* [WHAT YOU WILL DO]:
Would you write out the entries again, exactly as they are, but without images?

[Data extracted from a collection]
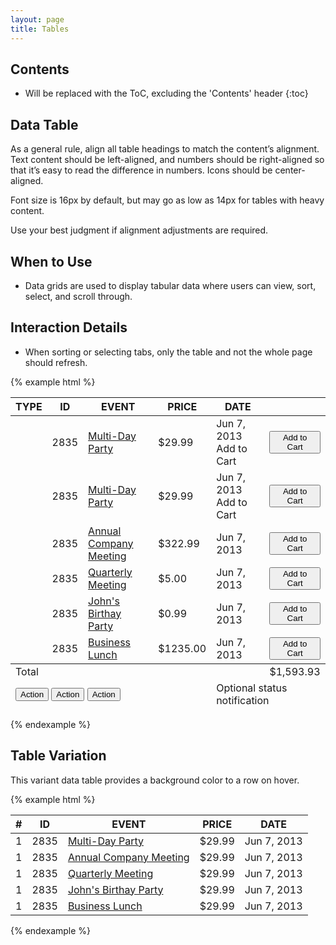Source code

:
 ```yaml
---
layout: page
title: Tables
---
```


## Contents

* Will be replaced with the ToC, excluding the 'Contents' header
{:toc}

## Data Table

As a general rule, align all table headings to match the content’s alignment. Text content should be left-aligned, and numbers should be right-aligned so that it’s easy to read the difference in numbers. Icons should be center-aligned.

Font size is 16px by default, but may go as low as 14px for tables with heavy content.

Use your best judgment if alignment adjustments are required.

## When to Use

- Data grids are used to display tabular data where users can view, sort, select, and scroll through.

## Interaction Details

- When sorting or selecting tabs, only the table and not the whole page should refresh.

<div class='table-example'>
  {% example html %}
  <table class='table'>
    <thead>
      <tr>
        <th class='text-center'>TYPE</th>
        <th class='sort-icon sort-up'>ID</th>
        <th class='sort-icon sort-down'>EVENT</th>
        <th class='sort-icon sort-down'>PRICE</th>
        <th class='sort-icon sort-down'>DATE</th>
        <th></th>
      </tr>
    </thead>
    <tfoot>
      <tr>
        <td colspan="5" class="text-right total">Total</td>
        <td class="text-right total">$1,593.93</td>
      </tr>
      <tr>
        <td colspan="4">
          <div class="btn-group btn-group-sm">
            <button type="button" class="btn">Action</button>
            <button type="button" class="btn">Action</button>
            <button type="button" class="btn">Action</button>
          </div>
        </td>
        <td colspan="2" class="text-right">Optional status notification</td>
      </tr>
    </tfoot>
    <tbody>
      <tr>
        <td class='text-center'>
          <span class='icon-star'></span>
        </td>
        <td>2835</td>
        <td>
          <a href='#'>Multi-Day Party</a>
        </td>
        <td>$29.99</td>
        <td>Jun 7, 2013 Add to Cart</td>
        <td>
          <button type='button' class='btn btn-sm btn-strong'>Add to Cart</button>
        </td>
      </tr>
      <tr class='selected'>
        <td class='text-center'>
          <span class='icon-star'></span>
        </td>
        <td>2835</td>
        <td>
          <a href='#'>Multi-Day Party</a>
        </td>
        <td>$29.99</td>
        <td>Jun 7, 2013 Add to Cart</td>
        <td>
          <button type='button' class='btn btn-sm btn-strong'>Add to Cart</button>
        </td>
      </tr>
      <tr>
        <td class='text-center'>
          <span class='icon-star'></span>
        </td>
        <td>2835</td>
        <td>
          <a href='#'>Annual Company Meeting</a>
        </td>
        <td>$322.99</td>
        <td>Jun 7, 2013</td>
        <td>
          <button type='button' class='btn btn-sm btn-strong'>Add to Cart</button>
        </td>
      </tr>
      <tr>
        <td class='text-center'>
          <span class='icon-lock'></span>
        </td>
        <td>2835</td>
        <td>
          <a href='#'>Quarterly Meeting</a>
        </td>
        <td>$5.00</td>
        <td>Jun 7, 2013</td>
        <td>
          <button type='button' class='btn btn-sm btn-strong'>Add to Cart</button>
        </td>
      </tr>
      <tr>
        <td class='text-center'>
          <span class='icon-star'></span>
        </td>
        <td>2835</td>
        <td>
          <a href='#'>John's Birthay Party</a>
        </td>
        <td>$0.99</td>
        <td>Jun 7, 2013</td>
        <td>
          <button type='button' class='btn btn-sm btn-strong'>Add to Cart</button>
        </td>
      </tr>
      <tr>
        <td class='text-center'>
          <span class='icon-star'></span>
        </td>
        <td>2835</td>
        <td>
          <a href='#'>Business Lunch</a>
        </td>
        <td>$1235.00</td>
        <td>Jun 7, 2013</td>
        <td>
          <button type='button' class='btn btn-sm btn-strong'>Add to Cart</button>
        </td>
      </tr>
    </tbody>
  </table>
  {% endexample %}
</div>

## Table Variation

This variant data table provides a background color to a row on hover.
<div class='table-example'>
  {% example html %}
  <table class='table table-hover'>
    <thead>
      <tr>
        <th>#</th>
        <th>ID</th>
        <th>EVENT</th>
        <th>PRICE</th>
        <th>DATE</th>
      </tr>
    </thead>
    <tbody>
      <tr>
        <td>1</td>
        <td>2835</td>
        <td>
          <a href='#'>Multi-Day Party</a>
        </td>
        <td>$29.99</td>
        <td>Jun 7, 2013</td>
      </tr>
      <tr>
        <td>1</td>
        <td>2835</td>
        <td>
          <a href='#'>Annual Company Meeting</a>
        </td>
        <td>$29.99</td>
        <td>Jun 7, 2013</td>
      </tr>
      <tr>
        <td>1</td>
        <td>2835</td>
        <td>
          <a href='#'>Quarterly Meeting</a>
        </td>
        <td>$29.99</td>
        <td>Jun 7, 2013</td>
      </tr>
      <tr>
        <td>1</td>
        <td>2835</td>
        <td>
          <a href='#'>John's Birthay Party</a>
        </td>
        <td>$29.99</td>
        <td>Jun 7, 2013</td>
      </tr>
      <tr>
        <td>1</td>
        <td>2835</td>
        <td>
          <a href='#'>Business Lunch</a>
        </td>
        <td>$29.99</td>
        <td>Jun 7, 2013</td>
      </tr>
    </tbody>
  </table>
  {% endexample %}
</div>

* [RESULT BELOW]:
Source code

:
 ```yaml
---
layout: page
title: Tables
---
```


## Contents

* Will be replaced with the ToC, excluding the 'Contents' header
{:toc}

## Data Table

As a general rule, align all table headings to match the content’s alignment. Text content should be left-aligned, and numbers should be right-aligned so that it’s easy to read the difference in numbers. Icons should be center-aligned.

Font size is 16px by default, but may go as low as 14px for tables with heavy content.

Use your best judgment if alignment adjustments are required.

## When to Use

- Data grids are used to display tabular data where users can view, sort, select, and scroll through.

## Interaction Details

- When sorting or selecting tabs, only the table and not the whole page should refresh.

<div class='table-example'>
  {% example html %}
  <table class='table'>
    <thead>
      <tr>
        <th class='text-center'>TYPE</th>
        <th class='sort-icon sort-up'>ID</th>
        <th class='sort-icon sort-down'>EVENT</th>
        <th class='sort-icon sort-down'>PRICE</th>
        <th class='sort-icon sort-down'>DATE</th>
        <th></th>
      </tr>
    </thead>
    <tfoot>
      <tr>
        <td colspan="5" class="text-right total">Total</td>
        <td class="text-right total">$1,593.93</td>
      </tr>
      <tr>
        <td colspan="4">
          <div class="btn-group btn-group-sm">
            <button type="button" class="btn">Action</button>
            <button type="button" class="btn">Action</button>
            <button type="button" class="btn">Action</button>
          </div>
        </td>
        <td colspan="2" class="text-right">Optional status notification</td>
      </tr>
    </tfoot>
    <tbody>
      <tr>
        <td class='text-center'>
          <span class='icon-star'></span>
        </td>
        <td>2835</td>
        <td>
          <a href='#'>Multi-Day Party</a>
        </td>
        <td>$29.99</td>
        <td>Jun 7, 2013 Add to Cart</td>
        <td>
          <button type='button' class='btn btn-sm btn-strong'>Add to Cart</button>
        </td>
      </tr>
      <tr class='selected'>
        <td class='text-center'>
          <span class='icon-star'></span>
        </td>
        <td>2835</td>
        <td>
          <a href='#'>Multi-Day Party</a>
        </td>
        <td>$29.99</td>
        <td>Jun 7, 2013 Add to Cart</td>
        <td>
          <button type='button' class='btn btn-sm btn-strong'>Add to Cart</button>
        </td>
      </tr>
      <tr>
        <td class='text-center'>
          <span class='icon-star'></span>
        </td>
        <td>2835</td>
        <td>
          <a href='#'>Annual Company Meeting</a>
        </td>
        <td>$322.99</td>
        <td>Jun 7, 2013</td>
        <td>
          <button type='button' class='btn btn-sm btn-strong'>Add to Cart</button>
        </td>
      </tr>
      <tr>
        <td class='text-center'>
          <span class='icon-lock'></span>
        </td>
        <td>2835</td>
        <td>
          <a href='#'>Quarterly Meeting</a>
        </td>
        <td>$5.00</td>
        <td>Jun 7, 2013</td>
        <td>
          <button type='button' class='btn btn-sm btn-strong'>Add to Cart</button>
        </td>
      </tr>
      <tr>
        <td class='text-center'>
          <span class='icon-star'></span>
        </td>
        <td>2835</td>
        <td>
          <a href='#'>John's Birthay Party</a>
        </td>
        <td>$0.99</td>
        <td>Jun 7, 2013</td>
        <td>
          <button type='button' class='btn btn-sm btn-strong'>Add to Cart</button>
        </td>
      </tr>
      <tr>
        <td class='text-center'>
          <span class='icon-star'></span>
        </td>
        <td>2835</td>
        <td>
          <a href='#'>Business Lunch</a>
        </td>
        <td>$1235.00</td>
        <td>Jun 7, 2013</td>
        <td>
          <button type='button' class='btn btn-sm btn-strong'>Add to Cart</button>
        </td>
      </tr>
    </tbody>
  </table>
  {% endexample %}
</div>

## Table Variation

This variant data table provides a background color to a row on hover.
<div class='table-example'>
  {% example html %}
  <table class='table table-hover'>
    <thead>
      <tr>
        <th>#</th>
        <th>ID</th>
        <th>EVENT</th>
        <th>PRICE</th>
        <th>DATE</th>
      </tr>
    </thead>
    <tbody>
      <tr>
        <td>1</td>
        <td>2835</td>
        <td>
          <a href='#'>Multi-Day Party</a>
        </td>
        <td>$29.99</td>
        <td>Jun 7, 2013</td>
      </tr>
      <tr>
        <td>1</td>
        <td>2835</td>
        <td>
          <a href='#'>Annual Company Meeting</a>
        </td>
        <td>$29.99</td>
        <td>Jun 7, 2013</td>
      </tr>
      <tr>
        <td>1</td>
        <td>2835</td>
        <td>
          <a href='#'>Quarterly Meeting</a>
        </td>
        <td>$29.99</td>
        <td>Jun 7, 2013</td>
      </tr>
      <tr>
        <td>1</td>
        <td>2835</td>
        <td>
          <a href='#'>John's Birthay Party</a>
        </td>
        <td>$29.99</td>
        <td>Jun 7, 2013</td>
      </tr>
      <tr>
        <td>1</td>
        <td>2835</td>
        <td>
          <a href='#'>Business Lunch</a>
        </td>
        <td>$29.99</td>
        <td>Jun 7, 2013</td>
      </tr>
    </tbody>
  </table>
  {% endexample %}
</div>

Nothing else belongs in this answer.